Can chronic rhinitis be cured?
Chronic rhinitis refers to a chronic inflammatory disease occurring in the nasal mucosa, and it is certainly treatable. The main treatments include the following: Firstly, medication treatments, such as rinsing the nasal cavity with saline solution, using nasal corticosteroids like mometasone furoate nasal spray, and even using drugs that constrict the mucosal blood vessels to clear the nasal passages. Secondly, some oral traditional Chinese medicines can also be used, such as Biyuan Tongqiao granules and Danxiang rhinitis tablets. For chronic rhinitis with hypertrophic inferior turbinates that block the nasal cavity and do not improve with medication, some invasive treatments like plasma ablation of the inferior turbinates can be considered. (Medications should be used under the guidance of a clinician, according to the specific situation.)

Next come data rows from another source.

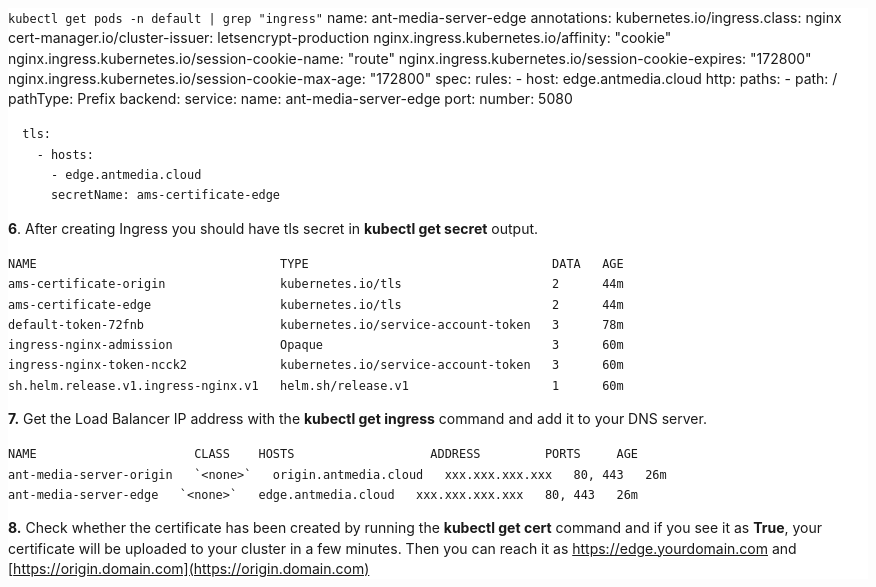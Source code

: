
 ```kubectl get pods -n default | grep "ingress"```
      name: ant-media-server-edge
      annotations:
        kubernetes.io/ingress.class: nginx
        cert-manager.io/cluster-issuer: letsencrypt-production
        nginx.ingress.kubernetes.io/affinity: "cookie"
        nginx.ingress.kubernetes.io/session-cookie-name: "route"
        nginx.ingress.kubernetes.io/session-cookie-expires: "172800"
        nginx.ingress.kubernetes.io/session-cookie-max-age: "172800"
    spec:
      rules:
      - host: edge.antmedia.cloud
        http:
          paths:
          - path: /
            pathType: Prefix
            backend:
              service:
                name: ant-media-server-edge
                port:
                  number: 5080
    
      tls:
        - hosts:
          - edge.antmedia.cloud
          secretName: ams-certificate-edge

  
**6**. After creating Ingress you should have tls secret in **kubectl get secret** output.

    NAME                                  TYPE                                  DATA   AGE
    ams-certificate-origin                kubernetes.io/tls                     2      44m
    ams-certificate-edge                  kubernetes.io/tls                     2      44m
    default-token-72fnb                   kubernetes.io/service-account-token   3      78m
    ingress-nginx-admission               Opaque                                3      60m
    ingress-nginx-token-ncck2             kubernetes.io/service-account-token   3      60m
    sh.helm.release.v1.ingress-nginx.v1   helm.sh/release.v1                    1      60m
    

**7.** Get the Load Balancer IP address with the **kubectl get ingress** command and add it to your DNS server.

    NAME                      CLASS    HOSTS                   ADDRESS         PORTS     AGE
    ant-media-server-origin   `<none>`   origin.antmedia.cloud   xxx.xxx.xxx.xxx   80, 443   26m
    ant-media-server-edge   `<none>`   edge.antmedia.cloud   xxx.xxx.xxx.xxx   80, 443   26m

**8.** Check whether the certificate has been created by running the **kubectl get cert** command and if you see it as **True**, your certificate will be uploaded to your cluster in a few minutes. Then you can reach it as https://edge.yourdomain.com and [https://origin.domain.com](https://origin.domain.com)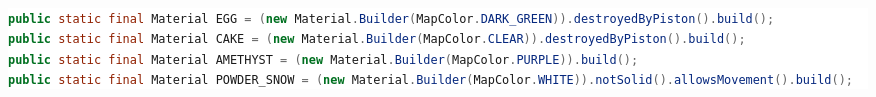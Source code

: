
 ```java
public static final Material EGG = (new Material.Builder(MapColor.DARK_GREEN)).destroyedByPiston().build();
public static final Material CAKE = (new Material.Builder(MapColor.CLEAR)).destroyedByPiston().build();
public static final Material AMETHYST = (new Material.Builder(MapColor.PURPLE)).build();
public static final Material POWDER_SNOW = (new Material.Builder(MapColor.WHITE)).notSolid().allowsMovement().build();
```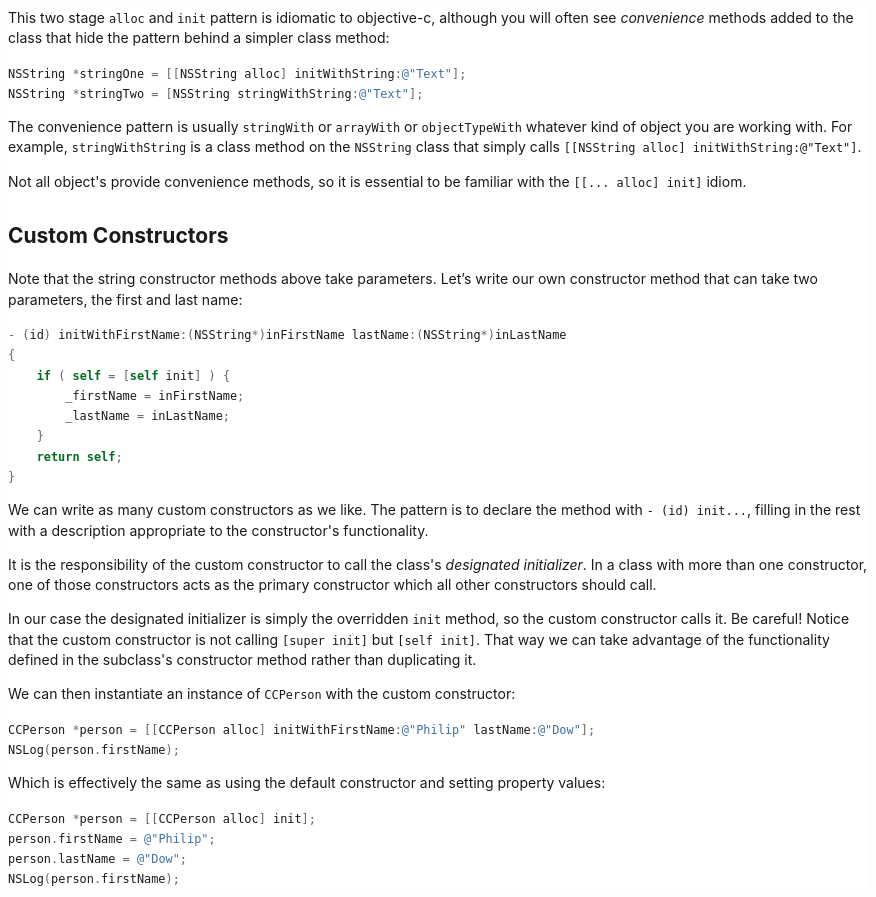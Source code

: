 This two stage `alloc` and `init` pattern is idiomatic to objective-c, although you will often see *convenience* methods added to the class that hide the pattern behind a simpler class method:

```objective-c
NSString *stringOne = [[NSString alloc] initWithString:@"Text"];
NSString *stringTwo = [NSString stringWithString:@"Text"];
```

The convenience pattern is usually `stringWith` or `arrayWith` or `objectTypeWith` whatever kind of object you are working with. For example, `stringWithString` is a class method on the `NSString` class that simply calls `[[NSString alloc] initWithString:@"Text"]`.

Not all object's provide convenience methods, so it is essential to be familiar with the `[[... alloc] init]` idiom.

## Custom Constructors

Note that the string constructor methods above take parameters. Let’s write our own constructor method that can take two parameters, the first and last name:

```objective-c
- (id) initWithFirstName:(NSString*)inFirstName lastName:(NSString*)inLastName
{
    if ( self = [self init] ) {
        _firstName = inFirstName;
        _lastName = inLastName;
    }
    return self;
}
```

We can write as many custom constructors as we like. The pattern is to declare the method with `- (id) init...`, filling in the rest with a description appropriate to the constructor's functionality.

It is the responsibility of the custom constructor to call the class's *designated initializer*. In a class with more than one constructor, one of those constructors acts as the primary constructor which all other constructors should call.

In our case the designated initializer is simply the overridden `init` method, so the custom constructor calls it. Be careful! Notice that the custom constructor is not calling `[super init]` but `[self init]`. That way we can take advantage of the functionality defined in the subclass's constructor method rather than duplicating it.

We can then instantiate an instance of `CCPerson` with the custom constructor:

```objective-c
CCPerson *person = [[CCPerson alloc] initWithFirstName:@"Philip" lastName:@"Dow"];
NSLog(person.firstName);
```

Which is effectively the same as using the default constructor and setting property values:

```objective-c
CCPerson *person = [[CCPerson alloc] init];
person.firstName = @"Philip";
person.lastName = @"Dow";
NSLog(person.firstName);
```
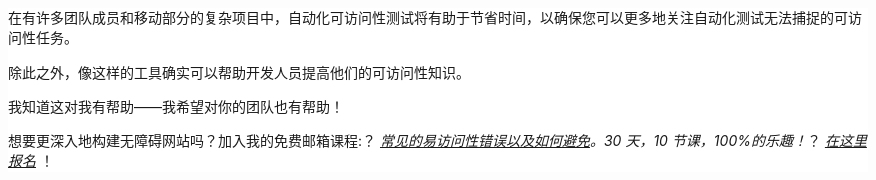 在有许多团队成员和移动部分的复杂项目中，自动化可访问性测试将有助于节省时间，以确保您可以更多地关注自动化测试无法捕捉的可访问性任务。

除此之外，像这样的工具确实可以帮助开发人员提高他们的可访问性知识。

我知道这对我有帮助——我希望对你的团队也有帮助！

想要更深入地构建无障碍网站吗？加入我的免费邮箱课程:？ *[常见的易访问性错误以及如何避免](https://benrobertson.io/courses/common-accessibility-mistakes/)。30 天，10 节课，100%的乐趣！*？ [*在这里报名*](https://benrobertson.io/courses/common-accessibility-mistakes/) ！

How long is the hospital stay for vocal cord polyp surgery?
Vocal cord polyps are benign occupying lesions on our vocal cords. Generally, the removal of vocal cord polyps is performed under a microscope-supported laryngoscope. The hospital stay for vocal cord polyp surgery is usually short, and the surgery can even be performed in a day clinic. Typically, the stay lasts about 1-3 days, although in different medical units, it can be extended to 3-5 days or even 5-7 days. In any case, it's typically within a week. Moreover, as the procedure for vocal cord polyps is relatively less harmful, the hospital stay is generally short. Post-surgery, it is important to speak less and avoid straining the vocal cords to prevent the recurrence of the polyps.

Nasal polyps are located in the nose.
Nasal polyps are growths located in our nasal area, which is divided into the external nose, nasal cavity, and sinuses. Nasal polyps primarily develop within our nasal cavity. For some polyps that originate from the sinuses, such as those from the ethmoid sinus or the maxillary sinus, they may initially grow within a sinus cavity. As they increase in size, they can protrude into our nasal cavity and even extend outside it, becoming directly visible. Therefore, nasal polyps mainly grow in our nasal cavity or sinus cavities. They do not develop on our external nose or in our nasopharyngeal region. The most common locations for them are in the nasal cavity and sinus cavities.